How Much Data Does Google Store?

September 10, 2006

How Much Data Does Google Store?

In case you were wondering how much information Google stores, the paper about BigTable I was talking about last week gives some interesting insights.

Google search crawler uses 850 TB of information (1 TB = 1024 GB), so that's the amount of raw data from the web. Google Analytics uses 220 TB stored in two tables: 200 TB for the raw data and 20 TB for the summaries.

Google Earth uses 70.5 TB: 70 TB for the raw imagery and 500 GB for the index data. The second table "is relatively small (˜500 GB), but it must serve tens of thousands of queries per second per datacenter with low latency".

Personalized Search doesn't need too much data: only 4 TB. "Personalized Search stores each user's data in Bigtable. Each user has a unique userid and is assigned a row named by that userid. All user actions are stored in a table."

Google Base uses 2 TB and Orkut only 9 TB of data.

If we take into account that all this information is compressed (for example, the crawled data has compression rate of 11%, so 800 TB become 88 TB), Google uses for all the services mentioned before 220 TB. It's also interesting to note that the size of the raw imagery from Google Earth is almost equal to the size of the compressed web pages crawled by Google.

56 comments:

AnonymousSeptember 10, 2006 at 3:01 PM
Not a lot there, i could nearly fit that on my hard drive *sarcasim*

How did you find this out?
ReplyDelete
Replies
QSeptember 10, 2006 at 3:03 PM
What about Gmail, Blogger, Googlepages, Calendar, Writely etc etc etc.

It would be nice to see the exact number.

Nice job Ionut.
ReplyDelete
Replies
Alex ChituSeptember 10, 2006 at 4:57 PM
For a comparison:

The U.S. Library of Congress has claimed it contains approximately 20 terabytes of text.
Rapidshare has over 360 terabytes of space used for hosting files.

If Google has 24 billion pages and the crawled data needs 850 TB, an average page should be:

934,584,883,609,600 / 24,000,000,000 = 38,941 (38 K)

Google must have more than 24 billion pages (or store multiple versions of the same page) as this value seems pretty big.
ReplyDelete
Replies
Alex ChituSeptember 10, 2006 at 5:02 PM
The source is a paper [PDF] written by some Google engineers about BigTable, an interesting way of storing data.
ReplyDelete
Replies
AnonymousSeptember 11, 2006 at 12:53 AM
For some perspective, big enterprises often have storage needs in the petabytes, not terabytes. While Google seems to have a lot of data from its web indexing, I am guessing it is less data (less information) than Shell Oil has.

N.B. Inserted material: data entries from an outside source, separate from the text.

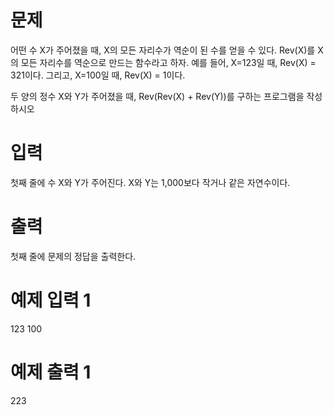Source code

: # 문제
어떤 수 X가 주어졌을 때, X의 모든 자리수가 역순이 된 수를 얻을 수 있다. Rev(X)를 X의 모든 자리수를 역순으로 만드는 함수라고 하자. 예를 들어, X=123일 때, Rev(X) = 321이다. 그리고, X=100일 때, Rev(X) = 1이다.

두 양의 정수 X와 Y가 주어졌을 때, Rev(Rev(X) + Rev(Y))를 구하는 프로그램을 작성하시오

# 입력
첫째 줄에 수 X와 Y가 주어진다. X와 Y는 1,000보다 작거나 같은 자연수이다.

# 출력
첫째 줄에 문제의 정답을 출력한다.

# 예제 입력 1 
123 100
# 예제 출력 1 
223
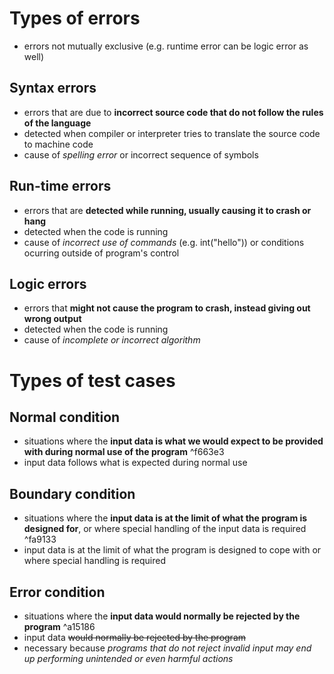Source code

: # Types of errors

- errors not mutually exclusive (e.g. runtime error can be logic error as well)

## Syntax errors

- errors that are due to **incorrect source code that do not follow the rules of the language**
- detected when compiler or interpreter tries to translate the source code to machine code
- cause of *spelling error* or incorrect sequence of symbols

## Run-time errors

- errors that are **detected while running, usually causing it to crash or hang**
- detected when the code is running
- cause of *incorrect use of commands* (e.g. int("hello")) or conditions ocurring outside of program's control

## Logic errors

- errors that **might not cause the program to crash, instead giving out wrong output**
- detected when the code is running
- cause of *incomplete or incorrect algorithm*

# Types of test cases

## Normal condition

- situations where the **input data is what we would expect to be provided with during normal use of the program** ^f663e3
- input data follows what is expected during normal use

## Boundary condition

- situations where the **input data is at the limit of what the program is designed for**, or where special handling of the input data is required ^fa9133
- input data is at the limit of what the program is designed to cope with or where special handling is required

## Error condition

- situations where the **input data would normally be rejected by the program** ^a15186
- input data ~~would normally be rejected by the program~~
- necessary because *programs that do not reject invalid input may end up performing unintended or even harmful actions*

So when we hear or think about Google setting out to index the world's information, they are perhaps only nibbling at it.

Or maybe Google is storing exabytes that aren't obvious to us...
ReplyDelete
Replies
NimalSeptember 11, 2006 at 1:36 AM
If I can get some of that(mearly a fraction about 0.01%) how big it is to me.
ReplyDelete
Replies
AnonymousSeptember 11, 2006 at 5:55 AM
"the crawled data has compression rate of 11%, so 800 TB become 88 TB"

Er that doesn't make sense. 800TB with a compression rate of 11% means it's more like 722TB.

To compress down to 88TB means the compression rate is more like 90%.
ReplyDelete
Replies
Alex ChituSeptember 11, 2006 at 6:09 AM
Not true. If the file size is S and the compression rate is X%, then the compressed file will have this size S*X/100.

Compression rate = (compressed_size/original_size) * 100.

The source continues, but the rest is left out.